The Next Generation Gen11 Graphics: Playable Games and Adaptive Sync!

Some of the first words out of the mouth of Raja Koduri about graphics is that Intel has a duty to its one billion customers with integrated graphics to give them something that is useful, and that it is time for Intel to provide graphics which people can actually play games on. Given his expertise on the matter, it shouldn’t sound too far-fetched: more people play games than ever before, and these users want to play no matter what their hardware. To that end, Raja stated that Gen11 graphics is the first step in a new graphics policy to provide the performance and features to let gamers play the most popular games, no matter what implementation.

Gen11: Intel’s first GT2 TFLOPS Graphics

In 2015, Intel launched the Skylake processor with Gen9 integrated graphics. Rather than moving straight to Gen10 the next time around, we were given Gen 9.5 in both Kaby Lake and Coffee Lake, which supposedly draw features from what would have been Gen 10. Actually, the graphics for Intel’s failed 10nm Cannon Lake chip were meant to be called Gen10, however Intel never released a Cannon Lake processor with working integrated graphics, and because Gen11 goes above and beyond what Gen10 would have been, we’ve gone straight to Gen11. Make sense? Well Intel didn’t even bother to acknowledge Gen10 in its history graph:

We will see Gen11 graphics being paired with Sunny Cove cores on 10nm sometime in 2019 according to the roadmaps. However rather than give a detailed architecture layout for the new product, we instead were given a rather high level diagram.

From here we can deduce a few things. We were told that this configuration is the GT2 config, which will have 64 execution units, up from 24 in Gen9.5. These 64 EUs are split into four slices, with each slice being made of two sub-slices of 8 EUs a piece. Each sub-slice will have an instruction cache and a 3D sampler, while the bigger slice gets two media samplers, a PixelFE, and additional load/store hardware. Intel lists Gen11 targeting efficiency, performance, advanced 3D and media capabilities, and a better gaming experience.
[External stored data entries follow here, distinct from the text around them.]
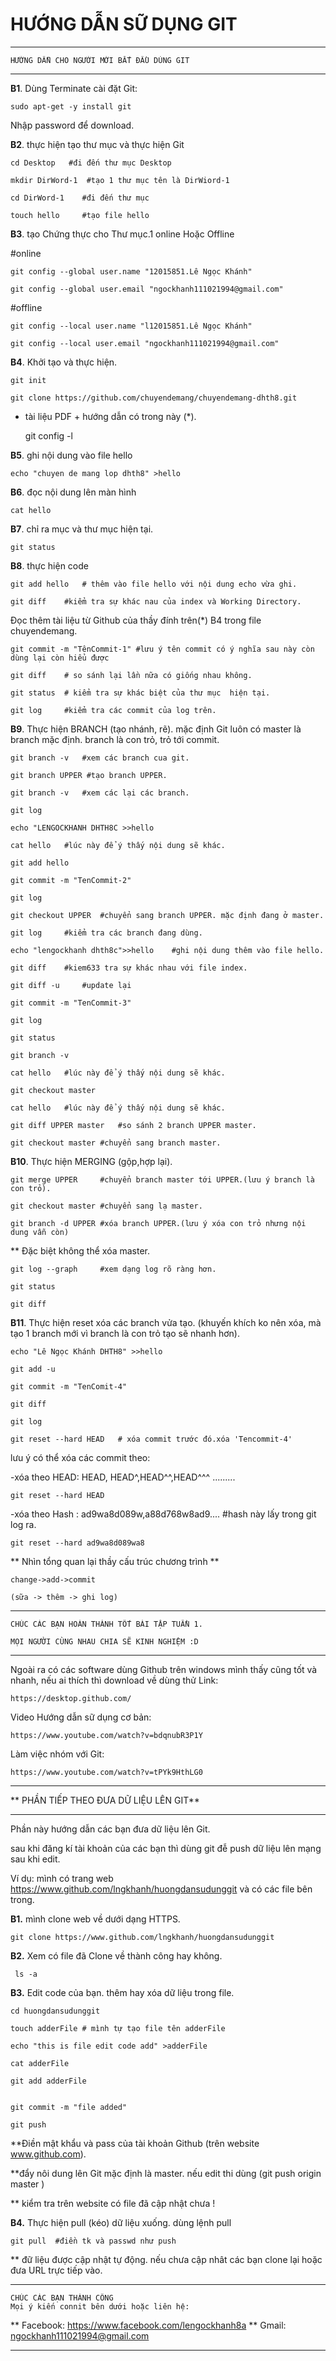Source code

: # HƯỚNG DẪN SỮ DỤNG GIT




-------------------------------------------------
	HƯỚNG DẪN CHO NGƯỜI MỚI BẮT ĐẦU DÙNG GIT
-------------------------------------------------

**B1**. Dùng Terminate cài đặt Git: 

	sudo apt-get -y install git
	
Nhập password để download.

**B2**. thực hiện tạo thư mục và thực hiện Git

	cd Desktop   #đi đến thư mục Desktop

	mkdir DirWord-1  #tạo 1 thư mục tên là DirWiord-1

	cd DirWord-1    #đi đến thư mục

	touch hello     #tạo file hello

**B3**. tạo Chứng thực cho Thư mục.1 online Hoặc Offline

#online

	git config --global user.name "12015851.Lê Ngọc Khánh"

	git config --global user.email "ngockhanh111021994@gmail.com"

#offline

	git config --local user.name "l12015851.Lê Ngọc Khánh"
	
	git config --local user.email "ngockhanh111021994@gmail.com"
	
**B4**. Khởi tạo và thực hiện.

	git init
	
	git clone https://github.com/chuyendemang/chuyendemang-dhth8.git 
	
* tài liệu PDF + hướng dẫn có trong này (*).
	
	git config -l
	
**B5**. ghi nội dung vào file hello

	echo "chuyen de mang lop dhth8" >hello
	
**B6**. đọc nội dung lên màn hình

	cat hello
	
**B7**. chỉ ra mục và thư mục hiện tại.

	git status
	
**B8**. thực hiện code

	git add hello   # thêm vào file hello với nội dung echo vừa ghi.
	
	git diff 	#kiểm tra sự khác nau của index và Working Directory.
	
Đọc thêm tài liệu từ Github của thầy đính trên(*) B4 trong file chuyendemang.

	git commit -m "TênCommit-1"	#lưu ý tên commit có ý nghĩa sau này còn dùng lại còn hiểu được
	
	git diff 	# so sánh lại lần nữa có giống nhau không.
	
	git status 	# kiểm tra sự khác biệt của thư mục  hiện tại.
	
	git log		#kiểm tra các commit của log trên.
	
**B9**. Thực hiện BRANCH (tạo nhánh, rẽ). mặc định Git luôn có master là branch mặc định.
branch là con trỏ, trỏ tới commit.

	git branch -v	#xem các branch cua git.
	
	git branch UPPER #tạo branch UPPER.
	
	git branch -v	#xem các lại các branch.
	
	git log	
	
	echo "LENGOCKHANH DHTH8C >>hello
	
	cat hello	#lúc này để ý thấy nội dung sẽ khác.
	
	git add hello
	
	git commit -m "TenCommit-2"
	
	git log	
	
	git checkout UPPER 	#chuyển sang branch UPPER. mặc định đang ở master.
	
	git log		#kiểm tra các branch đang dùng.	
	
	echo "lengockhanh dhth8c">>hello	#ghi nội dung thêm vào file hello.
	
	git diff	#kiem633 tra sự khác nhau với file index.
	
	git diff -u 	#update lại
	
	git commit -m "TenCommit-3"
	
	git log		
	
	git status
	
	git branch -v
	
	cat hello	#lúc này để ý thấy nội dung sẽ khác.
	
	git checkout master
	
	cat hello	#lúc này để ý thấy nội dung sẽ khác.
	
	git diff UPPER master 	#so sánh 2 branch UPPER master.
	
	git checkout master	#chuyển sang branch master.
	
**B10**. Thực hiện MERGING (gộp,hợp lại).

	git merge UPPER		#chuyển branch master tới UPPER.(lưu ý branch là con trỏ).
	
	git checkout master	#chuyển sang lạ master.	
	
	git branch -d UPPER	#xóa branch UPPER.(lưu ý xóa con trỏ nhưng nội dung vẫn còn)
	
** Đặc biệt không thể xóa master.

	git log --graph		#xem dạng log rõ ràng hơn.
	
	git status	
	
	git diff
	
**B11**. Thực hiện reset xóa các branch vửa tạo.
(khuyến khích ko nên xóa, mà tạo 1 branch mới vì branch là con trỏ tạo sẽ nhanh hơn).

	echo "Lê Ngọc Khánh DHTH8" >>hello
	
	git add -u
	
	git commit -m "TenComit-4"
	
	git diff
	
	git log
	
	git reset --hard HEAD	# xóa commit trước đó.xóa 'Tencommit-4'
	
lưu ý có thể xóa các commit theo: 

-xóa theo HEAD:	HEAD, HEAD^,HEAD^^,HEAD^^^ ......... 

	git reset --hard HEAD
	
-xóa theo Hash : ad9wa8d089w,a88d768w8ad9.... #hash này lấy trong git log ra.

	git reset --hard ad9wa8d089wa8
	

** Nhìn tổng quan lại thầy cấu trúc chương trình **

	change->add->commit
	
	(sữa -> thêm -> ghi log)

------------------------------------------------------
	CHÚC CÁC BẠN HOÀN THÀNH TỐT BÀI TẬP TUẦN 1.
	
	MỌI NGƯỜI CÙNG NHAU CHIA SẼ KINH NGHIỆM :D
------------------------------------------------------

Ngoài ra có các software dùng Github trên windows mình thấy cũng tốt và nhanh, nếu ai thích thì download về dùng thử
Link: 

	https://desktop.github.com/ 
	
Video Hướng dẫn sữ dụng cơ bản: 

	https://www.youtube.com/watch?v=bdqnubR3P1Y
	
Làm việc nhóm với Git: 	

	https://www.youtube.com/watch?v=tPYk9HthLG0

--------------------------------------------

**	PHẦN TIẾP THEO ĐƯA DỮ LIỆU LÊN GIT**

--------------------------------------------

Phần này hướng dẫn các bạn đưa dữ liệu lên Git.

sau khi đăng kí tài khoản của các bạn thì dùng git đễ push dữ liệu lên mạng sau khi edit.

Ví dụ: mình có trang web  https://www.github.com/lngkhanh/huongdansudunggit và có các file bên trong.

**B1.** mình clone web về dưới dạng HTTPS.

  	git clone https://www.github.com/lngkhanh/huongdansudunggit
  
**B2.** Xem có file đã Clone về thành công hay không.

	 ls -a
  
**B3.** Edit code của bạn. thêm hay xóa dữ liệu trong file.

  	cd huongdansudunggit
  
  	touch adderFile # mình tự tạo file tên adderFile
  
  	echo "this is file edit code add" >adderFile
  
  	cat adderFile 
  
  	git add adderFile 
  
  
	git commit -m "file added"  
  
  	git push  
**Điền mật khẩu và pass của tài khoản Github (trên website www.github.com). 
  
**đẩy nôi dung lên Git mặc định là master. nếu edit thi dùng (git push origin master )

** kiểm tra trên website có file đã cập nhật chưa !

**B4.** Thực hiện pull (kéo) dữ liệu xuống. dùng lệnh pull

  	git pull  #điền tk và passwd như push
  
** đữ liệu được cập nhật tự động. nếu chưa cập nhât các bạn clone lại hoặc đưa URL trực tiếp vào.

-----------------------------------------

	CHÚC CÁC BẠN THÀNH CÔNG
	Mọi ý kiến connit bên dưới hoặc liên hệ: 
**	Facebook: https://www.facebook.com/lengockhanh8a
**	Gmail: ngockhanh111021994@gmail.com

-----------------------------------------

 








 







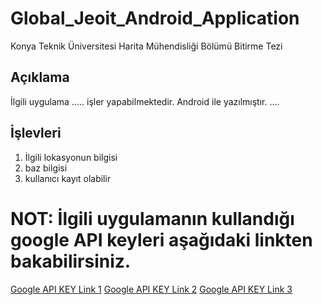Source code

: # Global_Jeoit_Android_Application
Konya Teknik Üniversitesi Harita Mühendisliği Bölümü Bitirme Tezi 


## Açıklama

İlgili uygulama ..... işler yapabilmektedir. Android ile yazılmıştır. ....


## İşlevleri

1. İlgili lokasyonun bilgisi
2. baz bilgisi
3. kullanıcı kayıt olabilir


# NOT: İlgili uygulamanın kullandığı google API keyleri aşağıdaki linkten bakabilirsiniz.

[Google API KEY Link 1](https://www.google.com)
[Google API KEY Link 2](https://www.google.com)
[Google API KEY Link 3](https://www.google.com)
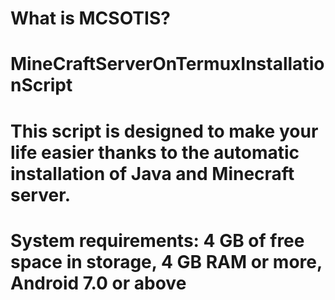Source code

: # What is MCSOTIS? 
# MineCraftServerOnTermuxInstallationScript
# This script is designed to make your life easier thanks to the automatic installation of Java and Minecraft server. 
# System requirements: 4 GB of free space in storage, 4 GB RAM or more, Android 7.0 or above
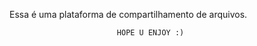 Essa é uma plataforma de compartilhamento de arquivos. 









                            HOPE U ENJOY :)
Intel didn’t go into too much detail regarding how the EUs are at higher performance, however the company did say that the FPU interfaces inside the EU are redesigned and it still has support for fast (2x) FP16 performance as seen in Gen9.5. Each EU will support seven threads as before, which means that the entire GT2 design will essentially have 512 concurrent pipelines. In order to help feed these pipes, Intel states that it has redesigned the memory interface, as well as increasing the L3 cache of the GPU to 3 MB, a 4x increase over Gen9.5, and it is now a separate block in the unslice section of the GPU.

Other features include tile-based rendering, which Intel stated the graphics hardware will be able to enable/disable on a render pass basis. This will make Intel the final member of the PC GPU vendor community to implement this, following NVIDIA in 2014 and AMD in 2017. While not a panacea to all performance woes, a good tile rendering setup plays well to the bandwidth limitations of an integrated GPU. Meanwhile Intel's lossless memory compression has also improved, with Intel listing a best case performance boost of 10% or a geometric mean boost of 4%. The GTI interface now supports 64 bytes per clock read and write to increase throughput, which works with the better memory interface.

Coarse Pixel Shading, Intel's implementation of multi-rate shading and similar in scope to NVIDIA’s own Variable Pixel Shading, is also supported. This allows the GPU to reduce the amount of total shading work required by shading some pixels on a less than 1:1 basis. Intel showed two demos for CPS, where pixel shading was reduced either as a function of object distance from camera (so you do less work when things are further away), or reduced as a function of how close the object is to the center of the screen, designed to help features like foveated rendering for VR. With a 2x2 pixel stencil applied – meaning only one pixel shading operation was done per block of 4 pixels – Intel stated a ~30% increase in frame rates in supported games. Unfortunately this needs to be applied on a game-by-game basis in order to prevent significant image quality losses, so the performance gains won't be immediate or universal.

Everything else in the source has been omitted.